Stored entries
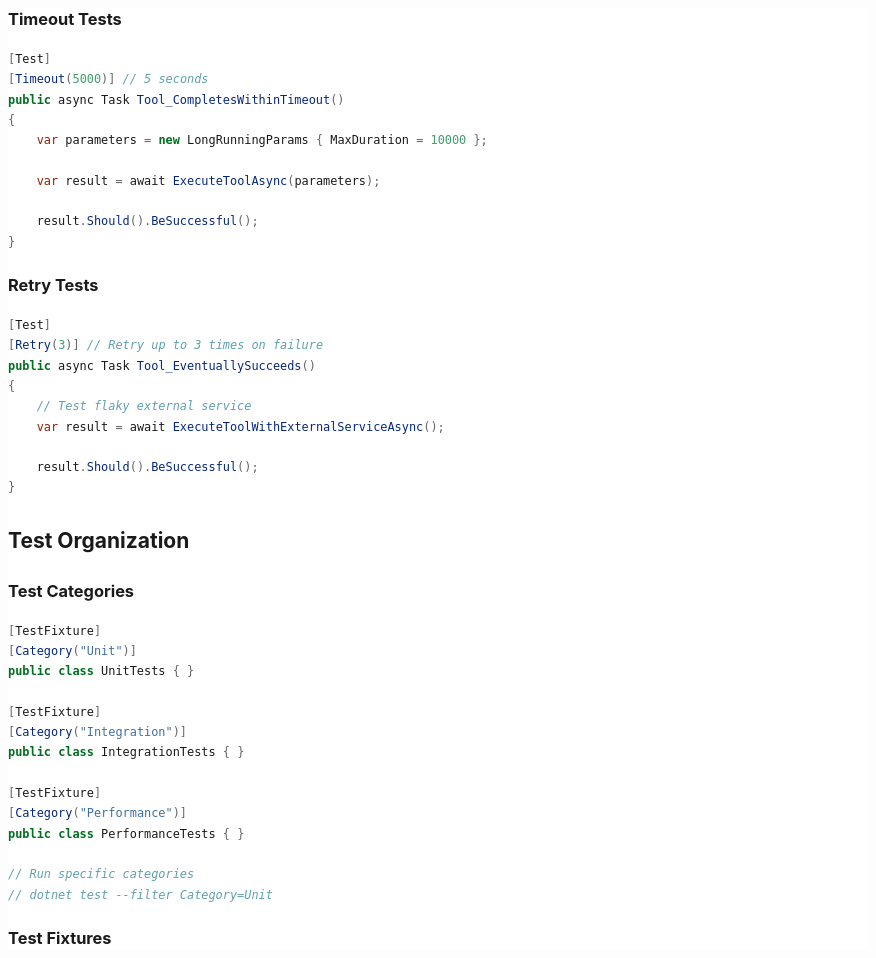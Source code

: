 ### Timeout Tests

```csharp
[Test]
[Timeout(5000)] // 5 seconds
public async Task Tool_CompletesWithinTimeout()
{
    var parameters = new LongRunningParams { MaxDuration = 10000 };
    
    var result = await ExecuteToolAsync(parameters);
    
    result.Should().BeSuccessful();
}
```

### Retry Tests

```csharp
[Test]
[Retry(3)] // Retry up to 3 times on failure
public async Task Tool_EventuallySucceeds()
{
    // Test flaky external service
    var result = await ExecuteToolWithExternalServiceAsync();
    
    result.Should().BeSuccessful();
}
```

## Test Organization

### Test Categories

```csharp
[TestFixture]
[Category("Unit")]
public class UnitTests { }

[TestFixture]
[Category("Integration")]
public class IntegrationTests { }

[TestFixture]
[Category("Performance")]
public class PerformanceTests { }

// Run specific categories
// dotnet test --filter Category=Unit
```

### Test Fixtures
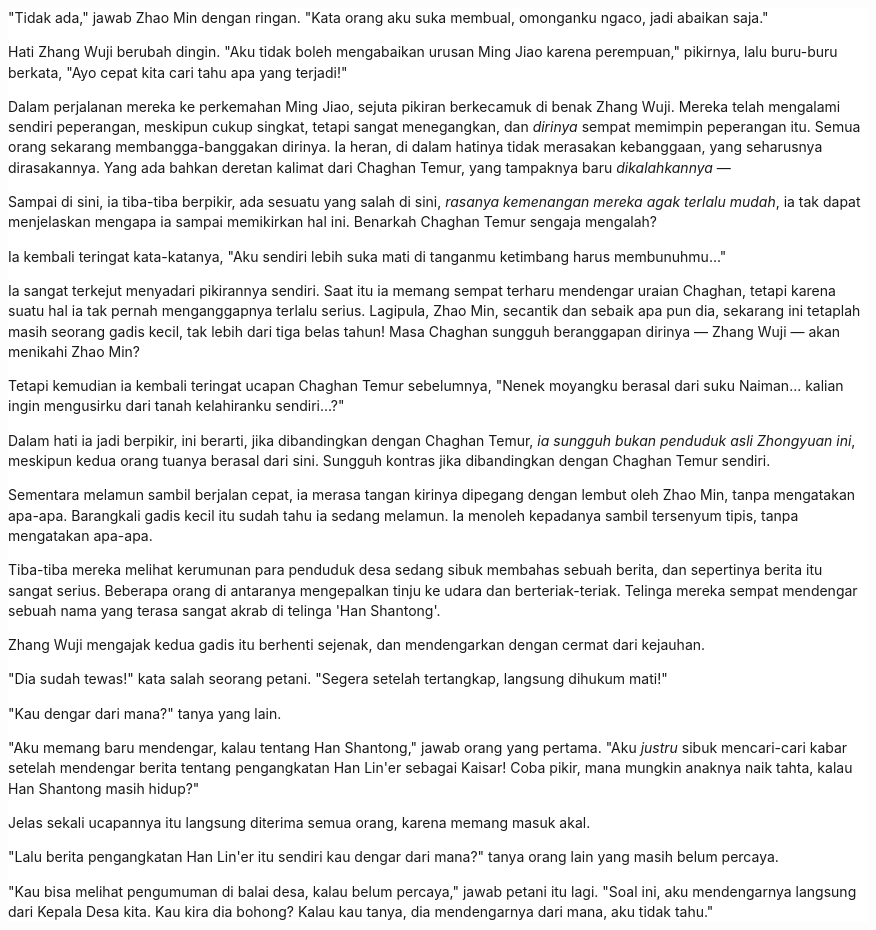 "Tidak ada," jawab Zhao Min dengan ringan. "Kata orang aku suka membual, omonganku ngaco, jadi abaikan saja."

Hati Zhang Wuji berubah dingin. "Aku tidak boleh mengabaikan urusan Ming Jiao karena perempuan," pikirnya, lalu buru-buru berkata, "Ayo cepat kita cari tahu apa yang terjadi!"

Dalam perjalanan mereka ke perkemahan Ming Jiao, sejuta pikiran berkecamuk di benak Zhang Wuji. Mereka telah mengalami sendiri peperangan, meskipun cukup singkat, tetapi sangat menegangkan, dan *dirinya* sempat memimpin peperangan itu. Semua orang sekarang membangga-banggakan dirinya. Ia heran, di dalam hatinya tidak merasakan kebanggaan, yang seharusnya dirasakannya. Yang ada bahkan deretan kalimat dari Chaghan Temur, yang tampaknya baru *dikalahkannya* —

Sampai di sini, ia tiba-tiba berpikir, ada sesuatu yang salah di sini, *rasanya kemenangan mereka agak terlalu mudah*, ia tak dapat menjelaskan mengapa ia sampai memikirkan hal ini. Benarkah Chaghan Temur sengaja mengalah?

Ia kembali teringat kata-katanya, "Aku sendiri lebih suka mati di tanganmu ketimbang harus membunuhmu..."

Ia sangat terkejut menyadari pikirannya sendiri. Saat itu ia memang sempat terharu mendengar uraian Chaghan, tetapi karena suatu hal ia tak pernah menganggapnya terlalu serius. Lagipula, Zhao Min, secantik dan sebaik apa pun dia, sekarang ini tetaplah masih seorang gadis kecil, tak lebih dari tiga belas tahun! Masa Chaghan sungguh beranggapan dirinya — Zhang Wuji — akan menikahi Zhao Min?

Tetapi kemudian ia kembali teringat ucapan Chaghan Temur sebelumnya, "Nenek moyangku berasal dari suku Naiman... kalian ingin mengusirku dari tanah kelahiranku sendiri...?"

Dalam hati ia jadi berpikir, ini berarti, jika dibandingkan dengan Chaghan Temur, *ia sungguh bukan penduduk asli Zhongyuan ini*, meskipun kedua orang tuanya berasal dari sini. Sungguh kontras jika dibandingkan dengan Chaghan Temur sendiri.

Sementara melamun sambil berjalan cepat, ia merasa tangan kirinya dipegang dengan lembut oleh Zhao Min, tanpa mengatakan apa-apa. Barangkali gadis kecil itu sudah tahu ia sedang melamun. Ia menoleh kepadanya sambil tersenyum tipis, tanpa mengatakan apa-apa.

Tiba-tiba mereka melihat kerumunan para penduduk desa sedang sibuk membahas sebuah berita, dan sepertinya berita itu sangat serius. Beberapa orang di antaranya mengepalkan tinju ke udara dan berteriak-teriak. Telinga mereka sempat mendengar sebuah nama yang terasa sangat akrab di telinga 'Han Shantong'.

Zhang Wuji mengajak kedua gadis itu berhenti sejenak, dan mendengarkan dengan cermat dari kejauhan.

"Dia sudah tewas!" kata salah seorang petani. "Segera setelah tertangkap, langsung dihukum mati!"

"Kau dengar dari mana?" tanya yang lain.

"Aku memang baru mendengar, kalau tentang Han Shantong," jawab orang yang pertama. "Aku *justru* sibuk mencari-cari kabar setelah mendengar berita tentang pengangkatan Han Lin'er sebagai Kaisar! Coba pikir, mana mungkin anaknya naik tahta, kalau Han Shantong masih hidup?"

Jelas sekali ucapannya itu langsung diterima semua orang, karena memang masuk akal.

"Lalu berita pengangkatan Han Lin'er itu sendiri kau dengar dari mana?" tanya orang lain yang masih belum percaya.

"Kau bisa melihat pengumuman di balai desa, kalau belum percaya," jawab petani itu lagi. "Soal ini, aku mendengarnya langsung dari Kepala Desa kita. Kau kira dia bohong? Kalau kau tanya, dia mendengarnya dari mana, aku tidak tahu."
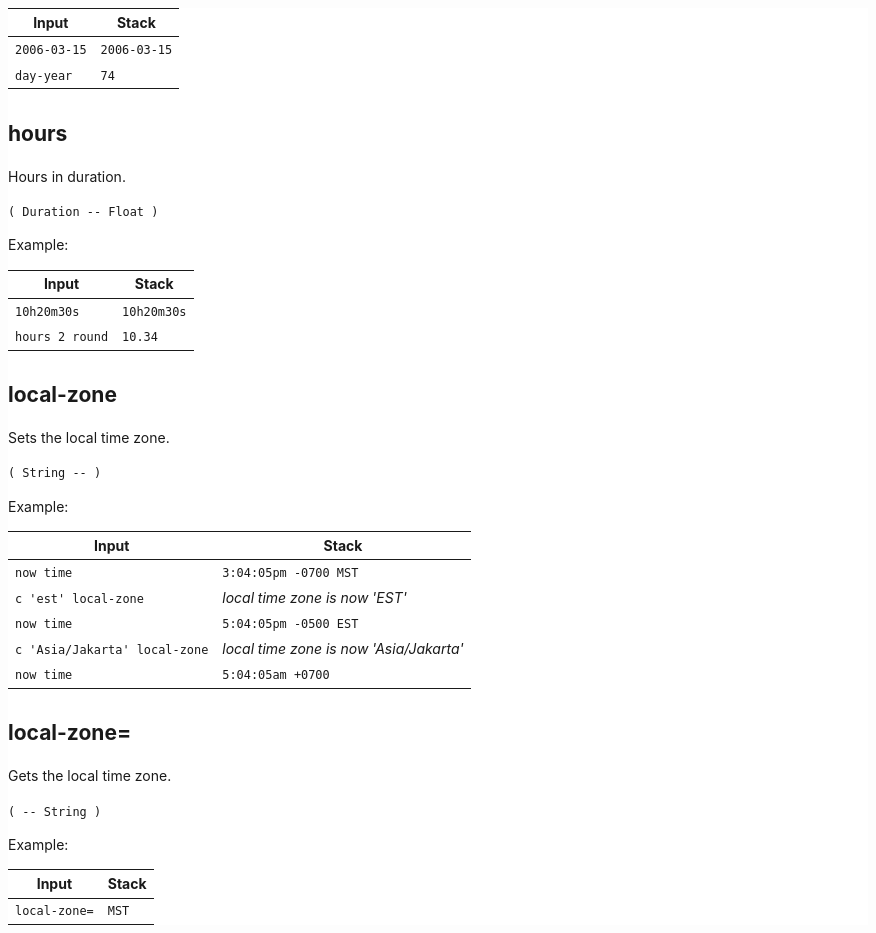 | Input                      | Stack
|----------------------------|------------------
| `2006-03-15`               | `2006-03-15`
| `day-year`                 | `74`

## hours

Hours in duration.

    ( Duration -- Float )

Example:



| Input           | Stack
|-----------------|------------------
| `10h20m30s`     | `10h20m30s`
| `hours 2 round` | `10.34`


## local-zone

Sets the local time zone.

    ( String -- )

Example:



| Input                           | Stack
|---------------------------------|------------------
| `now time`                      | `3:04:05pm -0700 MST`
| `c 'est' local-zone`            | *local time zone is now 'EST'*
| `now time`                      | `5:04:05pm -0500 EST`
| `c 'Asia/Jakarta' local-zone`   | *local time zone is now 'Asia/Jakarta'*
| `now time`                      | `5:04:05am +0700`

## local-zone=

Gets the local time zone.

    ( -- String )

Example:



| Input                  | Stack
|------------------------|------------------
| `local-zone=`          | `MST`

▶ WHAT YOU SHOULD DO: Using the records, find the number of lines in which the string "sempat" occurs. Reply with that number alone.

▶ ANSWER AREA: 3